# Bosch 1617 vs Festool 1400 Dilemma



## slalom (Oct 10, 2016)

A dilemma, I have been offered a good price for my Bosch 1617EVS (plunge and fixed base). Since I have a few Festool products I was thinking of accepting the offer and replacing the Bosch with a Festool 1400. 

I like the Festool dust collection But I can get the dust extraction kit for the Bosch. 

I have a 3.25HP Freud router in my router table so this would be for hand held medium duty work. Any advice? 

Thanks


----------



## Quillman (Aug 16, 2010)

An interesting trade. See Festool 1400 for some data.


----------



## RainMan 2.0 (May 6, 2014)

I have that FesTool 1400 router and like it a lot . As a matter of fact I'm going to purchace the 2200 in the near future . 
I think they charge a premium for there tools , but I bought a lot of them regardless , as I like there dust collection system and the quality feel. I bought there track also , as they have an attachment for the 1400 to utilize there track system . 

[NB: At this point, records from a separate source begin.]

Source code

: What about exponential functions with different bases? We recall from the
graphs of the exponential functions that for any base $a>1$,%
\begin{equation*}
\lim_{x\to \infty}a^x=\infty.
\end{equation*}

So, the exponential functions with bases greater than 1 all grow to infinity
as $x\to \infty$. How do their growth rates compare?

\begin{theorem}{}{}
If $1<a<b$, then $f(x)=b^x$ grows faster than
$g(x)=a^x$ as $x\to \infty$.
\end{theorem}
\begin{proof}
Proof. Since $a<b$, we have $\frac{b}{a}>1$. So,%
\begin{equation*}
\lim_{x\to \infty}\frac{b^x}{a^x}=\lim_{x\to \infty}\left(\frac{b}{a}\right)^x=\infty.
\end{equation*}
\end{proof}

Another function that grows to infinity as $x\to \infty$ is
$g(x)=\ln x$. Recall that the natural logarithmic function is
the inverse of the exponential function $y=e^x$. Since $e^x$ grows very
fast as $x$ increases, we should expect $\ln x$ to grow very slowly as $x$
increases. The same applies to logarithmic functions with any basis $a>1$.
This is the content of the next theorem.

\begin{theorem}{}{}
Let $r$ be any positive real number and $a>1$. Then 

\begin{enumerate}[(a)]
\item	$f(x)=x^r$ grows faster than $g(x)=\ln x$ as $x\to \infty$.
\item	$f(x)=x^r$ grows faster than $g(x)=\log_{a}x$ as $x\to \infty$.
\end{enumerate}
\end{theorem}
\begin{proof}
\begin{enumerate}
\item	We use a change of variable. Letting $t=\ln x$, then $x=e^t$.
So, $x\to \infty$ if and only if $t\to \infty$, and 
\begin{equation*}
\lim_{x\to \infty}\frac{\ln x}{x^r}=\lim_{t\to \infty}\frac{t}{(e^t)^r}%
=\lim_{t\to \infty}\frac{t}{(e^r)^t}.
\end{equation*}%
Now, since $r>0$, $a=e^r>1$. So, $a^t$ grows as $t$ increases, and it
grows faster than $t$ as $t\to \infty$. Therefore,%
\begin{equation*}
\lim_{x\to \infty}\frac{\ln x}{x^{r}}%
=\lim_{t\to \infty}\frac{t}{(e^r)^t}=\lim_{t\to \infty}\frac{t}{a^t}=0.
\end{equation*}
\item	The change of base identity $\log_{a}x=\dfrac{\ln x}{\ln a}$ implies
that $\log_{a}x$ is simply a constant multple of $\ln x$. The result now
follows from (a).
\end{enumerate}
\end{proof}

I just paid a little over 2K after tax for FesTools Miter saw . I think it was kind of a ridiculous price , but I'm extremely satisfied with it and couldn't be happier with the purchace . 
So as long as your happy , that's all that matters 
There's going to be a lot of negativity about FesTool here , but to each his own.

Personally if I were you I'd keep your Bosch , as you already own it . The ergonomics take a while to get used to on the FesTool 1400 , as one handle is upright and the other side horizontal.

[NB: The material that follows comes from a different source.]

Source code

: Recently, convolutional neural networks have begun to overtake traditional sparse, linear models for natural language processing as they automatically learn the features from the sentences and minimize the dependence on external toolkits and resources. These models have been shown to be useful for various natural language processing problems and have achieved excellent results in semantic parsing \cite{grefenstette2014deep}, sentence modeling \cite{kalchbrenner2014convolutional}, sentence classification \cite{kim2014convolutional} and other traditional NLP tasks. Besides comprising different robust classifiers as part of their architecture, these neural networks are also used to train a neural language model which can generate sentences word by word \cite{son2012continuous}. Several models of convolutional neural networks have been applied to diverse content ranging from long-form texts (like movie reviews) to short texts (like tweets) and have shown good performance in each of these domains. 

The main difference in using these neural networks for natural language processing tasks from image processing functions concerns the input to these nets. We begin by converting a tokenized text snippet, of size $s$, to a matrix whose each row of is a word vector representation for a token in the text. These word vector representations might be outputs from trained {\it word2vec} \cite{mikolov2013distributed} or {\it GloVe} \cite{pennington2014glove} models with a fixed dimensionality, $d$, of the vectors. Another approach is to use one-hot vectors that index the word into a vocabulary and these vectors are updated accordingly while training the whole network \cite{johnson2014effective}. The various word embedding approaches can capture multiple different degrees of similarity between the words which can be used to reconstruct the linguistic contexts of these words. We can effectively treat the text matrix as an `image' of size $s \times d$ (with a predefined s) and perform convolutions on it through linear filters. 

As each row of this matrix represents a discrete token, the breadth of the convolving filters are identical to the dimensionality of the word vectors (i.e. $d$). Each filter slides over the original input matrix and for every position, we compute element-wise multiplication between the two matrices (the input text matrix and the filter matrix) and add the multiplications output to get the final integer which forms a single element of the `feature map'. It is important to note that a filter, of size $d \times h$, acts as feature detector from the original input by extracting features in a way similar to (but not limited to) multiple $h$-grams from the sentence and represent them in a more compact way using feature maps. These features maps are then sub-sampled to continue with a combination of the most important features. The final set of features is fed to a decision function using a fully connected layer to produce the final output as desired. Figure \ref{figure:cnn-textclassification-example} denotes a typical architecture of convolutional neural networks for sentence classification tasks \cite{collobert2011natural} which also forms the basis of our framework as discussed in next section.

You can't own enough routers though , so own them both :grin:


----------



## Bob Adams (Jul 5, 2014)

I have been using the OF1400 for about 2 years, and it is my go to handheld router. It was one my retirement presents to me. I really like the how it handles and Festool's attention to detail. Being able to attach it their track system eliminates the majority of my need for shop made jigs. I don't think you could go wrong. 
However, I don't like it for use on my Leigh D4R dovetail jig, I can't point to a specific problem, it just "feels" uncomfortable. So I have a Bosch for dovetails. But that is the only use that I have been disappointed in the router.


----------



## Nickp (Dec 4, 2012)

I would keep the 1617, primarily because it is a good router. It is light enough for handheld and the dust extraction accessory works great. It is a well built router (you know that already) and the customer service is great, as is the support and parts availability.

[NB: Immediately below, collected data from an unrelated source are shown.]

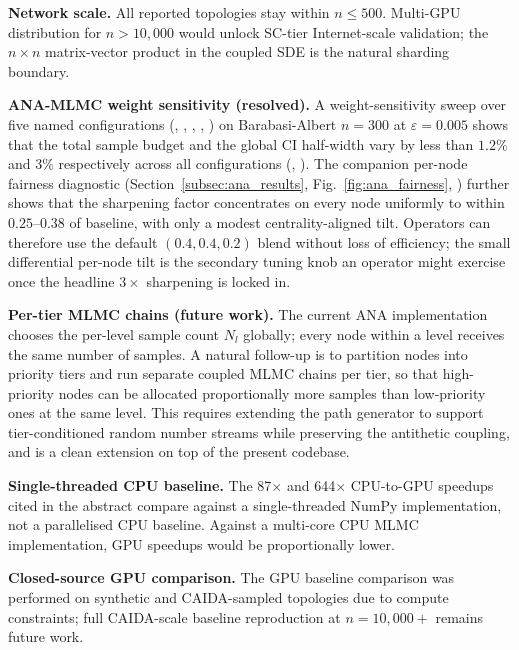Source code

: \documentclass{ieeeaccess}
\begin{document}
\par\textbf{Network scale.} All reported topologies stay within $n\le500$. Multi-GPU distribution
for $n>10{,}000$ would unlock SC-tier Internet-scale validation; the $n\times n$ matrix-vector
product in the coupled SDE is the natural sharding boundary.

\par\textbf{ANA-MLMC weight sensitivity (resolved).} A weight-sensitivity sweep over five named
configurations (, , ,
, ) on Barabasi-Albert $n=300$ at $\varepsilon=0.005$ shows
that the total sample budget and the global CI half-width vary by less than $1.2\%$ and $3\%$
respectively across all configurations (,
). The companion per-node fairness
diagnostic (Section~\ref{subsec:ana_results}, Fig.~\ref{fig:ana_fairness},
) further shows that the sharpening factor concentrates
on every node uniformly to within $0.25$--$0.38$ of baseline, with only a modest
centrality-aligned tilt. Operators can therefore use the default $(0.4,0.4,0.2)$ blend without
loss of efficiency; the small differential per-node tilt is the secondary tuning knob an operator
might exercise once the headline $3\!\times$ sharpening is locked in.

\par\textbf{Per-tier MLMC chains (future work).} The current ANA implementation chooses the
per-level sample count $N_l$ globally; every node within a level receives the same number of
samples. A natural follow-up is to partition nodes into priority tiers and run separate coupled
MLMC chains per tier, so that high-priority nodes can be allocated proportionally more samples
than low-priority ones at the same level. This requires extending the path generator to support
tier-conditioned random number streams while preserving the antithetic coupling, and is a clean
extension on top of the present codebase.

\par\textbf{Single-threaded CPU baseline.} The 87$\times$ and 644$\times$ CPU-to-GPU speedups
cited in the abstract compare against a single-threaded NumPy implementation, not a parallelised
CPU baseline. Against a multi-core CPU MLMC implementation, GPU speedups would be proportionally
lower.

\par\textbf{Closed-source GPU comparison.} The GPU baseline comparison was performed on synthetic
and CAIDA-sampled topologies due to compute constraints; full CAIDA-scale baseline reproduction
at $n=10{,}000+$ remains future work.
\end{document}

You already own the 1617 and what you would get for it is not likely to provide a SUPER GREAT offset to the price of the Festool.

Keep the 1617 and go ahead and buy the Festool...as Rick said, "you can't heave enough routers".

Boom...no dilemma...


----------



## DesertRatTom (Jul 3, 2012)

I'd have a hard time choosing unless I could fondle both. The way a tool feels in your hand is important, at least to me.


----------



## Ray Newman (Mar 9, 2009)

See what Desert Rat Tom wrote. Few years ago, I seriously considered the Fe$tool 1400. But after handling it, I decided against it -- just did not feel right in my hands. Nothing beats a hands-on experience.


----------



## UglySign (Nov 17, 2015)

At least you can do a 30-Day fondling if you don't like the feel.


----------



## Shop guy (Nov 22, 2012)

*Question for you, Rainman2*



RainMan 2.0 said:


> I have that FesTool 1400 router and like it a lot . As a matter of fact I'm going to purchace the 2200 in the near future .
> I think they charge a premium for there tools , but I bought a lot of them regardless , as I like there dust collection system and the quality feel. I bought there track also , as they have an attachment for the 1400 to utilize there track system .
> 
> I just paid a little over 2K after tax for FesTools Miter saw . I think it was kind of a ridiculous price , but I'm extremely satisfied with it and couldn't be happier with the purchace .
> ...


Considering the cost of all those Festools how do you not insulate your shop before buying more to use in an uncomfortable environment?


----------



## RainMan 2.0 (May 6, 2014)

Shop guy said:


> Considering the cost of all those Festools how do you not insulate your shop before buying more to use in an uncomfortable environment?


That's why I can't afford to _______ my shop , that dam Fe$Tool! I hate tool addiction syndrome

Hey , I thought we're not supposed to use the "I" word here anymore :|


----------



## honesttjohn (Feb 17, 2015)

insulation
Insulation
INSULATION
INSULATION
INSULATION


----------



## DaninVan (Jan 1, 2012)

It's not the "I" word that's breaking the bank, Rick; it's the "F" word...


----------



## TenGees (Sep 12, 2012)

Being a hobbyist, Bosch is a premium tool for me but you'd hear a bunch of oooo's and aaaa's if you saw me walk through the Festool section of Lee Valley.


----------



## RainMan 2.0 (May 6, 2014)

honesttjohn said:


> insulation
> Insulation
> INSULATION
> INSULATION
> INSULATION


Omg , like holy water to a vampire :fie: :grin:


----------



## Shop guy (Nov 22, 2012)

@RainMan 2.0: I never said I wouldn't use the "I" word. If I was you I'd give up the "F" (Festool") word until I got my shop insulated. But that's just me.


----------



## RainMan 2.0 (May 6, 2014)

Shop guy said:


> @RainMan 2.0: I never said I wouldn't use the "I" word. If I was you I'd give up the "F" (Festool") word until I got my shop insulated. But that's just me.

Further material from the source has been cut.